Thomas Schaller, a political science professor at University of Maryland-Baltimore County, agrees.
“Not every tea party member or agenda item is motivated by or related to race, and I’m sure many tea party members have not a racist bone in their bodies. But empirical, survey-based evidence published by several political scientists…have documented racialized attitudes, stereotyping or racial hostility among white tea party members,” Schaller wrote recently in an email.
Both Schaller and Abramowitz said tea party supporters are smart enough not to express overtly racist attitudes.
Todd Eberly, an assistant professor of political science at St. Mary’s College, points to an attempt to portray Obama as Muslim during the 2008 election, as an example of racial resentment on the far right.
“To deny there’s some of that in there would just be disingenuous,” Eberly said.
At the same shutdown tea party protest where a Confederate flag was displayed in front of the White House, Larry Klayman, conservative political activist and founder of Freedom Watch, called upon the President to, “put the Quran down and get up off his knees and to figuratively come up with his hands out.”

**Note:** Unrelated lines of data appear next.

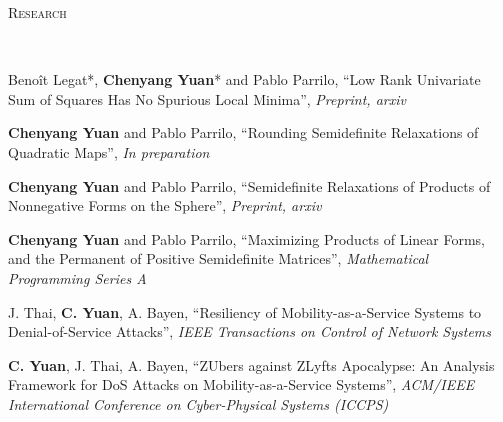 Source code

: \documentclass[9pt]{article}
\newenvironment{changemargin}[2]{%
  \begin{list}{}{%
      \setlength{\topsep}{0pt}%
      \setlength{\leftmargin}{#1}%
      \setlength{\rightmargin}{#2}%
      \setlength{\listparindent}{\parindent}%
      \setlength{\itemindent}{\parindent}%
      \setlength{\parsep}{\parskip}%
    }%
  \item[]}{\end{list}
}
\newcommand{\lineover}{
  \begin{changemargin}{-0.05in}{-0.05in}
    \vspace*{-8pt}
    \hrulefill \\
    \vspace*{-2pt}
  \end{changemargin}
}
\newcommand{\header}[1]{
  \begin{changemargin}{-0.5in}{-0.5in}
    \scshape{#1}\\
    \lineover
  \end{changemargin}
}
\newenvironment{body} {
  \vspace*{-16pt}
  \begin{changemargin}{-0.25in}{-0.5in}
  }
  {\end{changemargin}
}
\begin{document}
\header{Research}
\begin{body}
  \vspace{14pt}

  Beno\^it Legat*, \textbf{Chenyang Yuan}* and Pablo Parrilo, ``Low Rank
  Univariate Sum of
  Squares Has No Spurious Local Minima'', \emph{Preprint, arxiv}\\
  \smallskip

  \textbf{Chenyang Yuan} and Pablo Parrilo,
  ``Rounding Semidefinite Relaxations of Quadratic Maps'', \emph{In preparation}\\
  \smallskip

  \textbf{Chenyang Yuan} and Pablo Parrilo, ``Semidefinite Relaxations of
  Products of
  Nonnegative Forms on the Sphere'', \emph{Preprint, arxiv}\\
  \smallskip

  \textbf{Chenyang Yuan} and Pablo Parrilo, ``Maximizing Products of Linear
  Forms, and
  the Permanent of Positive Semidefinite Matrices'', \emph{Mathematical Programming Series A}\\
  \smallskip

  J. Thai, \textbf{C. Yuan}, A. Bayen, ``Resiliency of Mobility-as-a-Service
  Systems to
  Denial-of-Service Attacks'', \emph{IEEE Transactions on Control of Network Systems}\\
  \smallskip

  \textbf{C. Yuan}, J. Thai, A. Bayen, ``ZUbers against ZLyfts Apocalypse: An
  Analysis Framework for DoS Attacks on Mobility-as-a-Service Systems'',
  \emph{ACM/IEEE International Conference on Cyber-Physical Systems
    (ICCPS)}
\end{body}
\smallskip

%
\end{document}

However, Eberly says racial resentment has been expressed by the far left, too.
“On the left, there was some of that going on with President [George W.] Bush. People compared Bush to [Nazi leader Adolph] Hitler,” he said.
And recently, U.S. Rep. Alan Grayson, D-Fla., received national attention when his campaign sent out a fundraising email that featured an image of a burning cross and equated the tea party to the Ku Klux Klan.
Abramowitz said extreme views expressed by both parties are the result of the electoral bases of the political parties moving apart.
“Democratic and Republican electoral bases are becoming more distinctive, both in terms of social characteristics, particularly race, but also religious beliefs. And then in terms of issues and ideology,” he said.
Abramowitz attributes this shift to partisan conflict causing the lack of compromise between the two political parties during the government shutdown.
Voters on the extreme end of the political spectrum, like tea party members, are more likely to be politically active and exert greater influence on their party, Abramowitz said.
“Without a Republican president you get a more open expression of some of these more extreme views. And I think that’s what we’re seeing,” he said.